Ce point de départ repose lui-même sur une illusion :
le fait que la marchandise apparaisse comme la forme élémentaire de la richesse
ne fait pas d’elle cette richesse elle-même. En effet Marx ne cessera de
dénoncer cette identification de la richesse à la masse des marchandises, puisque
la richesse sociale comprend aussi des biens naturels (l’eau, l’air, le soleil,
la nature) et humains qui n’ont aucune valeur et n’en constituent pas moins une
richesse réelle. Cette remarque est extrêmement importante et comprend déjà en
elle-même toute la critique de l’économie politique et du « matérialisme
économiste » auquel on associe souvent le « marxisme ».

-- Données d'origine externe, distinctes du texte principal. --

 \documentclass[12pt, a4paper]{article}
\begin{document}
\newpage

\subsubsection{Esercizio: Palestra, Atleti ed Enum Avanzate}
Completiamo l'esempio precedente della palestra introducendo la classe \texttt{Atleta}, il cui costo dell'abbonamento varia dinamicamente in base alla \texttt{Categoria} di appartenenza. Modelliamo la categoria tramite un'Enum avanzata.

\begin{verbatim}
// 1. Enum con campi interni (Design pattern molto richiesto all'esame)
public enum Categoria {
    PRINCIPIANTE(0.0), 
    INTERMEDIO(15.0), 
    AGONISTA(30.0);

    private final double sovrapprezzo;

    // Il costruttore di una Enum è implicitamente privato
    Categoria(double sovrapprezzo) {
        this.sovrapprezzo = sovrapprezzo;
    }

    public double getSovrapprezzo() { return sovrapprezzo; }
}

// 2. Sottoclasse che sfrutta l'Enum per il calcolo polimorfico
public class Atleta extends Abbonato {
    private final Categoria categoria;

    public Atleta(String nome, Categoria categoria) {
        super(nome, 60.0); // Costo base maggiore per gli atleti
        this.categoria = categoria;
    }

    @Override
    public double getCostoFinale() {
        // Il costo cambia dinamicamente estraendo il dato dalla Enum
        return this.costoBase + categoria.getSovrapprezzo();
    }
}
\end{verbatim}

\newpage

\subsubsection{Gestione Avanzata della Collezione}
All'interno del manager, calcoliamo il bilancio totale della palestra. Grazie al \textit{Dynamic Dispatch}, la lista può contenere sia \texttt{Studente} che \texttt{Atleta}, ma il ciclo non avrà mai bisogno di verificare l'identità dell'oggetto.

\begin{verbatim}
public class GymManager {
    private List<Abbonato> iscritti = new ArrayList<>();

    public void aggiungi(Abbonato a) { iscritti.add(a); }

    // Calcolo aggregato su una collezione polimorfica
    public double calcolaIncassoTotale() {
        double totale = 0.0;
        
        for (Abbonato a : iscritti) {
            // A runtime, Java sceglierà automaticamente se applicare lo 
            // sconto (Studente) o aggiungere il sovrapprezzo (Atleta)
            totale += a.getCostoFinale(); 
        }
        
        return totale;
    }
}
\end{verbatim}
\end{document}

On ne commence pas par la marchandise pour des raisons
généalogiques : en gros, on aurait d’abord la production marchande, puis
la généralisation de la monnaie et enfin de capitalisme. Certes, on pourrait
penser que cet ordre-là est, globalement l’ordre historique : il y a des
échanges marchands avant l’introduction de la monnaie et la généralisation de
l’usage de la monnaie précède le capitalisme. Mais la première section du Capital n’est pas un manuel d’histoire
qui raconterait le prétendu passage de la petite propriété indépendante à la
propriété capitaliste – il y a cependant des indications historiques
importantes dans le livre I et notamment dans le chapitre XXIV consacré à La prétendue « accumulation
initiale ».
La généalogie du capital est une généalogie logique, à
partir du développement des concepts – c’est pourquoi elle peut paraître
décalquer la logique hégélienne. La marchandise dont parle le chapitre premier
n’est pas la marchandise que s’échangeaient les Grecs sur l’agora, mais la
marchandise développée, telle qu’elle existe dans le mode de production
capitaliste. Il suffit de lire les premières lignes pour le comprendre : « La
marchandise est d’abord un objet extérieur, une chose qui satisfait grâce à ses
qualités propres, des besoins humains d’une espèce quelconque. La nature de ces
besoins qu’ils surgissent dans l’estomac ou dans l’imagination ne change rien à
l’affaire. Pas plus qu’il importe de savoir comment la chose en question
satisfait ce besoin humain, si c’est immédiatement en tant que moyen de
subsistance, c’est-à-dire comme objet de jouissance, ou par un détour comme
moyen de production. » (39-40)
Pour qu’on puisse parler du besoin en général,
indépendamment de sa nature (besoin physique ou imaginaire) et indépendamment
même de l’utilisation (consommation ou production), il faut avoir accompli un
travail d’abstraction considérable. Il faut que la production soit maintenant
entièrement dominée par la production de marchandise. Il ne viendrait pas à
l’idée d’Aristote de considérer que le cordonnier satisfait le besoin en
chaussures comme le philosophe satisfait les besoins spirituels de ses élèves.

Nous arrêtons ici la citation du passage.